Materials provided Block Start
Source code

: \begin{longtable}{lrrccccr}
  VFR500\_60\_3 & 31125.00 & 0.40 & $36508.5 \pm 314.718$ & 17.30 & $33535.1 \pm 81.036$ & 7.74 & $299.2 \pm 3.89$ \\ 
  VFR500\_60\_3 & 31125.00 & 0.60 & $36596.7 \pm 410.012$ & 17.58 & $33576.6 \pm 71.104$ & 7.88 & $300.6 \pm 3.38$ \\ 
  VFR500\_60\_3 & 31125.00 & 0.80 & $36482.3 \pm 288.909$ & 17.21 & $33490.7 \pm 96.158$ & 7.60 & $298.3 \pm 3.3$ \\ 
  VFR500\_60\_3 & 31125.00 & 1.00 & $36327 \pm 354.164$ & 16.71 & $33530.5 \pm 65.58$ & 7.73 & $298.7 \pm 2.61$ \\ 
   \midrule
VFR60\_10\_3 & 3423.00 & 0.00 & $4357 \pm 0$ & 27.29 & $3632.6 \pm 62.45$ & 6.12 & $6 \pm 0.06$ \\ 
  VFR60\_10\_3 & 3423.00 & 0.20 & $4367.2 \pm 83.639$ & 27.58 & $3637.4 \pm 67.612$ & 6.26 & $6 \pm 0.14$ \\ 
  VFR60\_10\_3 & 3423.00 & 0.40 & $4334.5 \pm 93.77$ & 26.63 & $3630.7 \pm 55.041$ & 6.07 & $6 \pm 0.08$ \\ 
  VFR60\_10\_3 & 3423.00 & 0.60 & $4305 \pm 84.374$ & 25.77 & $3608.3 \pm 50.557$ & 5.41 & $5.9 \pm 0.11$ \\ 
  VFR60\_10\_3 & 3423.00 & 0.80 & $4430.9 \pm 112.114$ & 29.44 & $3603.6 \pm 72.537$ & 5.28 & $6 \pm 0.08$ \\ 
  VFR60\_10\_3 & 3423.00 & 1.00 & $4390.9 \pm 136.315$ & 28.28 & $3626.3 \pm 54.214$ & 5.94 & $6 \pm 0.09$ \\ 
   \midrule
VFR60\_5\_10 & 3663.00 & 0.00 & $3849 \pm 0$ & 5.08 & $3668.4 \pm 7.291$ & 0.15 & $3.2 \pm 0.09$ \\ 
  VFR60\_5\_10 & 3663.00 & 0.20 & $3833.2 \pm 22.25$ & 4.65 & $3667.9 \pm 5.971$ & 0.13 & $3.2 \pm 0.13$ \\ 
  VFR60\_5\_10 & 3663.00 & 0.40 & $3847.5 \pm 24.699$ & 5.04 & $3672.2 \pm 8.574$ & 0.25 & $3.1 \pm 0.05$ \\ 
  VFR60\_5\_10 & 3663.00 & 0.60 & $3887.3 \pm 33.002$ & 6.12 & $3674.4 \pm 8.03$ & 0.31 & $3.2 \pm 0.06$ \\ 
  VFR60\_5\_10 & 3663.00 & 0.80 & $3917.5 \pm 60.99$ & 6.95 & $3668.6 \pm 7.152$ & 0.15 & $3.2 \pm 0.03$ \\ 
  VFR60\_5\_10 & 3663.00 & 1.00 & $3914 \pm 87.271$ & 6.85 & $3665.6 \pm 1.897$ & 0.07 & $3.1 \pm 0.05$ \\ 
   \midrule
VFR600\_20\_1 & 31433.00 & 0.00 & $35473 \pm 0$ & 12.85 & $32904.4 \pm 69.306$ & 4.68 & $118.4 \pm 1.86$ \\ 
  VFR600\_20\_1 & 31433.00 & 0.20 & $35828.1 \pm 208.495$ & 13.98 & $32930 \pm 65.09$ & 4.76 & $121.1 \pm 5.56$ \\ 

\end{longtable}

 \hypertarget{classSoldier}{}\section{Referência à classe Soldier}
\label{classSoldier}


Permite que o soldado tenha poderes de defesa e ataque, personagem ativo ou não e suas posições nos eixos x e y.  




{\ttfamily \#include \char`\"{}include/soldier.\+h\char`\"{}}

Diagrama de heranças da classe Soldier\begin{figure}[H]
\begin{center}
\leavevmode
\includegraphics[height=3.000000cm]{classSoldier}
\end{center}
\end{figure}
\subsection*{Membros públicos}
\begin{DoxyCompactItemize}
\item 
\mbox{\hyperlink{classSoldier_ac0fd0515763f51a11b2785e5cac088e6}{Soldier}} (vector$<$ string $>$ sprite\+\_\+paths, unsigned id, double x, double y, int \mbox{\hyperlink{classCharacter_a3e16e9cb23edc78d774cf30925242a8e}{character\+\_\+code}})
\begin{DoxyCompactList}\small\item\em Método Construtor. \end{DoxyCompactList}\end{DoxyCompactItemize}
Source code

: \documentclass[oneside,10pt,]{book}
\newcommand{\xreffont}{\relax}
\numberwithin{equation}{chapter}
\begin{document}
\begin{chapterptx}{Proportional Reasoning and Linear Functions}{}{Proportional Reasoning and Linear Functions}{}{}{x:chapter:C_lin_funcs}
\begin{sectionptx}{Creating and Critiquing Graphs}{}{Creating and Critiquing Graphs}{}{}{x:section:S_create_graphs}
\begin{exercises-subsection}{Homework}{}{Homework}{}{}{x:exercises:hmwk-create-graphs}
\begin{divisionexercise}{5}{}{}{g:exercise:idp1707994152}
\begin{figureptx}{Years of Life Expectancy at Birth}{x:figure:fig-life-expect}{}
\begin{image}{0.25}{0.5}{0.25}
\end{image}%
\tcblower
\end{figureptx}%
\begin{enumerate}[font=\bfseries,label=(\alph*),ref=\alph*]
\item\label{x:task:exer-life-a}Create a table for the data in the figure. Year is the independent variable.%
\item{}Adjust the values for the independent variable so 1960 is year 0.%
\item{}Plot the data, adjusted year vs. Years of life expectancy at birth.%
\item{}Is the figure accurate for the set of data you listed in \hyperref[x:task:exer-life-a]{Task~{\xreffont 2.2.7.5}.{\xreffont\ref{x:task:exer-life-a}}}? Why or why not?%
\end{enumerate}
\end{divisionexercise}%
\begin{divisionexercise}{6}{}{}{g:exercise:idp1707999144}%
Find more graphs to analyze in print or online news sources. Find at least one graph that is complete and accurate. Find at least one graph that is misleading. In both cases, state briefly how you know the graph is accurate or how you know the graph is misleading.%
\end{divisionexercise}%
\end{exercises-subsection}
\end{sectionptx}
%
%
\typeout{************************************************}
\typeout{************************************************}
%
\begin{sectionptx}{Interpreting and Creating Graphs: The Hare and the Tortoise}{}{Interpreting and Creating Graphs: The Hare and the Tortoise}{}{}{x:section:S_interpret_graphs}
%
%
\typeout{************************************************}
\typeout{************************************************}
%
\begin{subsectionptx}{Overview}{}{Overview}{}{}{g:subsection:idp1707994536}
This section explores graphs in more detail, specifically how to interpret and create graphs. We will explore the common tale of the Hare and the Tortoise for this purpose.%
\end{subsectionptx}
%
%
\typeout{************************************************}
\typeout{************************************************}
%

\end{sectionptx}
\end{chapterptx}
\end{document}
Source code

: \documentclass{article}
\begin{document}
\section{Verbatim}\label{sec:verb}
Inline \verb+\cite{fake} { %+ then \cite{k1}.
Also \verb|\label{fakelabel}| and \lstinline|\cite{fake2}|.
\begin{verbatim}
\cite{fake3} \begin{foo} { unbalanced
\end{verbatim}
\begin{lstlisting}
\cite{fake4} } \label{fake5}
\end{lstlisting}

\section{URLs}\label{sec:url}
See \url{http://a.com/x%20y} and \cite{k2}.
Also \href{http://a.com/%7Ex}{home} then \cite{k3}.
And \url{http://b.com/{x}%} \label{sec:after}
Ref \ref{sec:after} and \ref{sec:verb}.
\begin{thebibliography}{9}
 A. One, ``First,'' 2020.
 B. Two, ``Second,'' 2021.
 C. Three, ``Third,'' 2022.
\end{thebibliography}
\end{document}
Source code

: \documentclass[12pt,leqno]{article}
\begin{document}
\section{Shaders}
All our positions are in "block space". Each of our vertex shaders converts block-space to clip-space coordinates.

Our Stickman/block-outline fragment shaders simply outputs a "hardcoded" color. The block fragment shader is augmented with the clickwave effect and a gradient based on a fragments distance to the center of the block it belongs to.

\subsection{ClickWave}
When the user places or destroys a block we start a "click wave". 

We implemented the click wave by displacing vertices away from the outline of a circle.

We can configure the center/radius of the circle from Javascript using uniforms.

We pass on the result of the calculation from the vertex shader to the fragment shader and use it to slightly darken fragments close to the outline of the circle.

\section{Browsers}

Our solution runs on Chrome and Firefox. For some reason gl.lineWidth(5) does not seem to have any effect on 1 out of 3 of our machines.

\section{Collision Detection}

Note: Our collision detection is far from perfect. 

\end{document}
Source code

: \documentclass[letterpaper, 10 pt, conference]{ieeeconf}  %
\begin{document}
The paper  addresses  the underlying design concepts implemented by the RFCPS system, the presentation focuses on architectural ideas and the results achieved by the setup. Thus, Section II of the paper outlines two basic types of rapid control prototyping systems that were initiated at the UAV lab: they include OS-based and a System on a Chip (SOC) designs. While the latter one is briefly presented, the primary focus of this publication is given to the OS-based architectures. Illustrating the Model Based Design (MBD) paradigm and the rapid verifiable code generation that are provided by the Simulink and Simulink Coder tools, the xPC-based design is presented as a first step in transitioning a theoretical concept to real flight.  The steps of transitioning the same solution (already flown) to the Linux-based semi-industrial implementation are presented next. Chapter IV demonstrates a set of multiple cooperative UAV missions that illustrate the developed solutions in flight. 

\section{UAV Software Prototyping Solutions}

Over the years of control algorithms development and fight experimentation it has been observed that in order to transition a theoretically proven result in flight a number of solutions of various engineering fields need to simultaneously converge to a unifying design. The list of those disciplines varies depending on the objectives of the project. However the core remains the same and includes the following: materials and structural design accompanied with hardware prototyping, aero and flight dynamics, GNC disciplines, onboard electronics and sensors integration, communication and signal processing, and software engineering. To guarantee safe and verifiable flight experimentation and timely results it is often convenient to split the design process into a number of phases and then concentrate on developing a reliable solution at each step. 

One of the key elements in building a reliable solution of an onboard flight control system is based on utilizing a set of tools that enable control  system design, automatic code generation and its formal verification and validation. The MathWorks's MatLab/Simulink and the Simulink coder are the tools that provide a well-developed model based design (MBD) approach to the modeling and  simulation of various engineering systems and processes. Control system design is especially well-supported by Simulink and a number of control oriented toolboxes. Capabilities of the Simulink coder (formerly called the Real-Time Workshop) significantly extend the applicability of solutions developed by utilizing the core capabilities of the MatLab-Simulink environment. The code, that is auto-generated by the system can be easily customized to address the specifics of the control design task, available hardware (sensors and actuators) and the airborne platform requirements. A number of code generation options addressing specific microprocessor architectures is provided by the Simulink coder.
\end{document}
Materials provided Block End
Your answer must be the lines above from the one containing "VFR60\_5\_10 & 3663.00 & 0.00" to the one containing "(vector$<$ string $>$", both included, restated word for word.

Solution:
VFR60\_5\_10 & 3663.00 & 0.00 & $3849 \pm 0$ & 5.08 & $3668.4 \pm 7.291$ & 0.15 & $3.2 \pm 0.09$ \\ 
  VFR60\_5\_10 & 3663.00 & 0.20 & $3833.2 \pm 22.25$ & 4.65 & $3667.9 \pm 5.971$ & 0.13 & $3.2 \pm 0.13$ \\ 
  VFR60\_5\_10 & 3663.00 & 0.40 & $3847.5 \pm 24.699$ & 5.04 & $3672.2 \pm 8.574$ & 0.25 & $3.1 \pm 0.05$ \\ 
  VFR60\_5\_10 & 3663.00 & 0.60 & $3887.3 \pm 33.002$ & 6.12 & $3674.4 \pm 8.03$ & 0.31 & $3.2 \pm 0.06$ \\ 
  VFR60\_5\_10 & 3663.00 & 0.80 & $3917.5 \pm 60.99$ & 6.95 & $3668.6 \pm 7.152$ & 0.15 & $3.2 \pm 0.03$ \\ 
  VFR60\_5\_10 & 3663.00 & 1.00 & $3914 \pm 87.271$ & 6.85 & $3665.6 \pm 1.897$ & 0.07 & $3.1 \pm 0.05$ \\ 
   \midrule
VFR600\_20\_1 & 31433.00 & 0.00 & $35473 \pm 0$ & 12.85 & $32904.4 \pm 69.306$ & 4.68 & $118.4 \pm 1.86$ \\ 
  VFR600\_20\_1 & 31433.00 & 0.20 & $35828.1 \pm 208.495$ & 13.98 & $32930 \pm 65.09$ & 4.76 & $121.1 \pm 5.56$ \\ 

\end{longtable}

 \hypertarget{classSoldier}{}\section{Referência à classe Soldier}
\label{classSoldier}


Permite que o soldado tenha poderes de defesa e ataque, personagem ativo ou não e suas posições nos eixos x e y.  




{\ttfamily \#include \char`\"{}include/soldier.\+h\char`\"{}}

Diagrama de heranças da classe Soldier\begin{figure}[H]
\begin{center}
\leavevmode
\includegraphics[height=3.000000cm]{classSoldier}
\end{center}
\end{figure}
\subsection*{Membros públicos}
\begin{DoxyCompactItemize}
\item 
\mbox{\hyperlink{classSoldier_ac0fd0515763f51a11b2785e5cac088e6}{Soldier}} (vector$<$ string $>$ sprite\+\_\+paths, unsigned id, double x, double y, int \mbox{\hyperlink{classCharacter_a3e16e9cb23edc78d774cf30925242a8e}{character\+\_\+code}})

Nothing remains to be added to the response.